In keinem anderen faschistischen Staat errang die Bekämpfung der Homosexualität einen so herausragend politischen Stellenwert wie im „Dritten Reich“. Das Thema Homosexualität war ab dem Jahre 1932 in der NSDAP und ihrer Propaganda tabu. Peinliches Schweigen herrschte, als der Chef der SA, Ernst Röhm, und weitere SA-Führer von der linken Presse als Homosexuelle geoutet wurden. Ungeachtet dessen bildete diese Pressekampagne der Jahre 1931/32 den Beginn einer Kette verhängnisvollen Entwicklungen. Das Wissen um die sexuelle Orientierung des obersten Führers der SA wirkte trotz seiner offenkundiger Erfolge – Röhm machte in dieser Zeit die SA zu einer Massenbewegung – wie ein Schwelbrand in den Reihen der homophoben Nazi-Bewegung. Er entzündete sich ein Jahr nach der „Machtergreifung“ in den Rivalitätskämpfen innerhalb der Nazi-Führung bei der Durchsetzung persönlicher Machtansprüche. Beim so genannten „Röhm-Putsch“ am 30. Juni 1934 spielte der Chef der SS, Heinrich Himmler, eine entscheidende Rolle.
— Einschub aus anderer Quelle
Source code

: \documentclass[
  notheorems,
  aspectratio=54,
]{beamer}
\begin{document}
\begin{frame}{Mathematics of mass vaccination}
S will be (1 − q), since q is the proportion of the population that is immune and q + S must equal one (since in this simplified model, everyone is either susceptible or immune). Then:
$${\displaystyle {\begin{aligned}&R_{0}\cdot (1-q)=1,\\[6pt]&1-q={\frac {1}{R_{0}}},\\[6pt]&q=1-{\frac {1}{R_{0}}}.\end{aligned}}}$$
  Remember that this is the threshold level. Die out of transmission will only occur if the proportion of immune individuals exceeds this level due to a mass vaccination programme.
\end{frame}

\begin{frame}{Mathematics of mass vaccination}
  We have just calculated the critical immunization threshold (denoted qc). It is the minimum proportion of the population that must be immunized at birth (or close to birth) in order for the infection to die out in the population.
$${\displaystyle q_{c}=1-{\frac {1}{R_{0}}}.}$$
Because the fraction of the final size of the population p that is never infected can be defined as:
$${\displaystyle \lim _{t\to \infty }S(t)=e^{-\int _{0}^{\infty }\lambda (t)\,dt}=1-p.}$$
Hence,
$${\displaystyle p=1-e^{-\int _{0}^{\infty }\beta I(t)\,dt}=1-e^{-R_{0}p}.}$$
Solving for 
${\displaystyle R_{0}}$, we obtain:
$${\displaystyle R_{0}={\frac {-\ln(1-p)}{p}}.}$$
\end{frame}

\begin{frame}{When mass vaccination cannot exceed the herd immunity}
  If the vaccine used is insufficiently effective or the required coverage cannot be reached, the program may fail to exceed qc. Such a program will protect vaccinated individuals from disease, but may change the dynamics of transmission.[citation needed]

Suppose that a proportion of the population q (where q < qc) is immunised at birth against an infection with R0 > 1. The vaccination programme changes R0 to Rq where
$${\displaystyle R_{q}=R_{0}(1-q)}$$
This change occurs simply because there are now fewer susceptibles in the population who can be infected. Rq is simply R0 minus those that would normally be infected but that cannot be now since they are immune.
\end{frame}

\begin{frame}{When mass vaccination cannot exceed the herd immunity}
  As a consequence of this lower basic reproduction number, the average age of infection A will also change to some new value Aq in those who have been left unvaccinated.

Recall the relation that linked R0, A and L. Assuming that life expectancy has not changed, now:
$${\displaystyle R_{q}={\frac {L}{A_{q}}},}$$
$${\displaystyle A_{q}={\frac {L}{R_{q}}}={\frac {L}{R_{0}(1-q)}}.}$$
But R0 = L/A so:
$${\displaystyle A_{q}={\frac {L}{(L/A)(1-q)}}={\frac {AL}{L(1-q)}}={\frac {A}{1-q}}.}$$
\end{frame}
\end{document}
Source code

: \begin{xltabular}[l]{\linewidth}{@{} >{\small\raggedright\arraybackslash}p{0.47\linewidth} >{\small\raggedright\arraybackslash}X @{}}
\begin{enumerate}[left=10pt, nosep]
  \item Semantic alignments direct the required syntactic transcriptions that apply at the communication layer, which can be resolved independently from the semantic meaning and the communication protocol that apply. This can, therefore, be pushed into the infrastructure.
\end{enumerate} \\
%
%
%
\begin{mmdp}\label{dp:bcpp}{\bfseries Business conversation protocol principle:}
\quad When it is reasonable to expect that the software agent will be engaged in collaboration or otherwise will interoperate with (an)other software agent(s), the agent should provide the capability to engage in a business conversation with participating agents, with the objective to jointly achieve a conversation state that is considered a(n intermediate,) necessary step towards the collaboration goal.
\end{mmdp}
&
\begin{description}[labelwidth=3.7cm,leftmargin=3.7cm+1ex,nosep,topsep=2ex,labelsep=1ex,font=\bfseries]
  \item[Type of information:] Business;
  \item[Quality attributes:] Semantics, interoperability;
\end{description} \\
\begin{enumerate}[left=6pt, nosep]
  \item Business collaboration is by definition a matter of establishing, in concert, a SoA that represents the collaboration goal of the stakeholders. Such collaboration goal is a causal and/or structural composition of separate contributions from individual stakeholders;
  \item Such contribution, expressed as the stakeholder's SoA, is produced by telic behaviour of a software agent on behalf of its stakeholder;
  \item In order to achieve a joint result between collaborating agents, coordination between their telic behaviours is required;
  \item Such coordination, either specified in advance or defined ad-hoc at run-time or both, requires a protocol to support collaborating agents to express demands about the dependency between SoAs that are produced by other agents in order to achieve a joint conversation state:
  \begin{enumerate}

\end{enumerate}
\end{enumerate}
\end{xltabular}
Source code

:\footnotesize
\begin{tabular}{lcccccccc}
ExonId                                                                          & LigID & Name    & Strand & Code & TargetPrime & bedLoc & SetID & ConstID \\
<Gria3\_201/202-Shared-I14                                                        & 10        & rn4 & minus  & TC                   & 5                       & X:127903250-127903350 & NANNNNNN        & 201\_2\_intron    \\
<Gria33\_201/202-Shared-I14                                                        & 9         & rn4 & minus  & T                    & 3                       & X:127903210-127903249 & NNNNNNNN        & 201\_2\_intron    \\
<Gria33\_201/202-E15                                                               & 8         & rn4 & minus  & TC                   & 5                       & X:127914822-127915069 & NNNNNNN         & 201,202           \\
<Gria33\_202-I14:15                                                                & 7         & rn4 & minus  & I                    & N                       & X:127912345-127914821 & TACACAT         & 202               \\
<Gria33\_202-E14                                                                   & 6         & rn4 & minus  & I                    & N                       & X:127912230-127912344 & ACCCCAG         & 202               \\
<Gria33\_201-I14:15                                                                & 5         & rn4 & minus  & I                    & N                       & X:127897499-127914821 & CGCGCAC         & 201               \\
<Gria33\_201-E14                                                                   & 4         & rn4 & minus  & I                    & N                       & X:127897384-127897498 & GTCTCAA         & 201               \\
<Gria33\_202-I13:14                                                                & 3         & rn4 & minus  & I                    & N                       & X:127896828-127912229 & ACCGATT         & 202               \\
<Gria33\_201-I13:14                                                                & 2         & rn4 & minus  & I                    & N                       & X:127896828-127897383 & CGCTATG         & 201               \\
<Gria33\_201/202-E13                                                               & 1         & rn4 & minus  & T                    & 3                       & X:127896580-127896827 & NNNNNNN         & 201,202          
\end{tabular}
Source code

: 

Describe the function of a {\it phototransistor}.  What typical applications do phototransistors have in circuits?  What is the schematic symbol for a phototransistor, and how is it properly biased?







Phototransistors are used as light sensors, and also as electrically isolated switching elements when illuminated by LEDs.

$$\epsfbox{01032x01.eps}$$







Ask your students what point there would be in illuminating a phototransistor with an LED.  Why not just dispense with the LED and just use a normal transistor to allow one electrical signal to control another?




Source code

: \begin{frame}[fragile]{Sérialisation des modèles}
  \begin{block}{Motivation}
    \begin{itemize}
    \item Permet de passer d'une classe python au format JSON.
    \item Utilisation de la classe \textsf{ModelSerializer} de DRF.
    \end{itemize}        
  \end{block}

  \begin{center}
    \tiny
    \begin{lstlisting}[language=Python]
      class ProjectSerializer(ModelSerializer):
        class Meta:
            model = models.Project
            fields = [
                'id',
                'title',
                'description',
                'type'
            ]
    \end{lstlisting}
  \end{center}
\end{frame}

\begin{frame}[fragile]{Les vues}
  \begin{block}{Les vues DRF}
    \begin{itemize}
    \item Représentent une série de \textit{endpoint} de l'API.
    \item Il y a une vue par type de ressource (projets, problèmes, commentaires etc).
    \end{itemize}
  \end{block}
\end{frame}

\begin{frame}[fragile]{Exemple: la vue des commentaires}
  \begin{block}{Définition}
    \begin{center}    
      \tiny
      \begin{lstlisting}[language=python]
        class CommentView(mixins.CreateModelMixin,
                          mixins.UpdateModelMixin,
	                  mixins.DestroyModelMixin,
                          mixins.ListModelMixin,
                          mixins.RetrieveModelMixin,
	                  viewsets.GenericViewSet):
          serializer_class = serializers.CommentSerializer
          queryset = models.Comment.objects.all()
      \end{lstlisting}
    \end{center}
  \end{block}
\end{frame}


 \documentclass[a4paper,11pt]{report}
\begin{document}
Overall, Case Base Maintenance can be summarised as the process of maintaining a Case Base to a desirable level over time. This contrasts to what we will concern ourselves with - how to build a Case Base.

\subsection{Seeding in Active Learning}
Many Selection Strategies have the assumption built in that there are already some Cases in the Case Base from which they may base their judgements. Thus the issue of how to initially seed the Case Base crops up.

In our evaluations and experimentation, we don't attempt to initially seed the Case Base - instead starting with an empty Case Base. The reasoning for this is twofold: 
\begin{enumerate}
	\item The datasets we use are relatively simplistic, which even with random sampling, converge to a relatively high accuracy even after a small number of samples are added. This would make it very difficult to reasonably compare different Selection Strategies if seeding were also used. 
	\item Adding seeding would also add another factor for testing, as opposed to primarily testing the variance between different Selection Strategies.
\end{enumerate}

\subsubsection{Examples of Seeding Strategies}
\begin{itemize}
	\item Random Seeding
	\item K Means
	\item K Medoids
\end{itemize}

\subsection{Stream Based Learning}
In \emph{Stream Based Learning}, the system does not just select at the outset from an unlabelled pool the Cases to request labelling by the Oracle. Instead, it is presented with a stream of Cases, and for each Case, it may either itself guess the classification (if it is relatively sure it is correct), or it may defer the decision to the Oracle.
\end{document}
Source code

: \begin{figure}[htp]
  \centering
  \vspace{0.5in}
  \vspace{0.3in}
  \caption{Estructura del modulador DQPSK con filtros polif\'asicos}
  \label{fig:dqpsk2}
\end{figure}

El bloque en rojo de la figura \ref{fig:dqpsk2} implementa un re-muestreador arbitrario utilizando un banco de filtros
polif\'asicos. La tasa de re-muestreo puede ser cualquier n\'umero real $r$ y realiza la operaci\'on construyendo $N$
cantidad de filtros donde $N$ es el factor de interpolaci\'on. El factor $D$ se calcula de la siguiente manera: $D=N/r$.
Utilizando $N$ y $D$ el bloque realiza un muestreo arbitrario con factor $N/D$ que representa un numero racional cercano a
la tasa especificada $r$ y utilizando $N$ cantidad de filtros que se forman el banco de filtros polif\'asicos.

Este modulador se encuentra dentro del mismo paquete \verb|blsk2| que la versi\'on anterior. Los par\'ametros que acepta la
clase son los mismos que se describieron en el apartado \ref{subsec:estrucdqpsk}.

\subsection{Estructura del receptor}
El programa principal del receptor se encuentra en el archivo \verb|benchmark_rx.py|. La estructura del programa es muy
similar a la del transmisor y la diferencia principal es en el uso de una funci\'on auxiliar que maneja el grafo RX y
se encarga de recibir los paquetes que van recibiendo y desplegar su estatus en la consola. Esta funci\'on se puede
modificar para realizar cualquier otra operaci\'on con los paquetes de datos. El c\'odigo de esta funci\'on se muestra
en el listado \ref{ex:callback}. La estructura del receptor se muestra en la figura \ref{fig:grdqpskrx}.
Die von ihm geführte SS leitete die Mordaktion an einem Teil der obersten SA-Führung, nachdem sein Sicherheitsdienst zuvor Material gegen die vermeintlichen Umtriebe der SA gesammelt hatte. Bei der Rechtfertigung der Morde wurde auch die Homosexualität der SA-Führer angesprochen und mit dem vermeintlichen Putsch in Zusammenhang gebracht. Himmler konnte so von beidem profitieren. einerseits avancierte er durch die Entmachtung der SA zur mächtigen Schlüsselfigur im Staat der Nazis. Seit Ende 1933 hatte er mit dem schrittweise errichteten, reichseti operierenden Terrorapparat der SS einen Gegenpol zur unberechenbaren wie selbstherrlichen Gewalt der SA geschaffen und sich als zuverlässig disziplinierende Schutzmacht der NSDAP empfohlen. Andererseis wusste er auch das Ausspielen der Homosexualitätsfrage für sich zu nutzen. Die seit langem bekannte Homosexualität Röhms und weiterer SA-Führer wurde zum entscheidenden Baustein einer Verschwörungstheorie, in der Homosexualität mit einem konspirativen illoyalen und staatsgefährdenden Machtanspruch in Zusammenhang gebracht wurde. Himmler behauptete etwa, die NS-Bewegung sei von einem „Staat von Urningen“ – Urninge steht für mönnerliebende Männer, ein Begriff aus dem frühen 19. Jahrhundert – bedroht worden.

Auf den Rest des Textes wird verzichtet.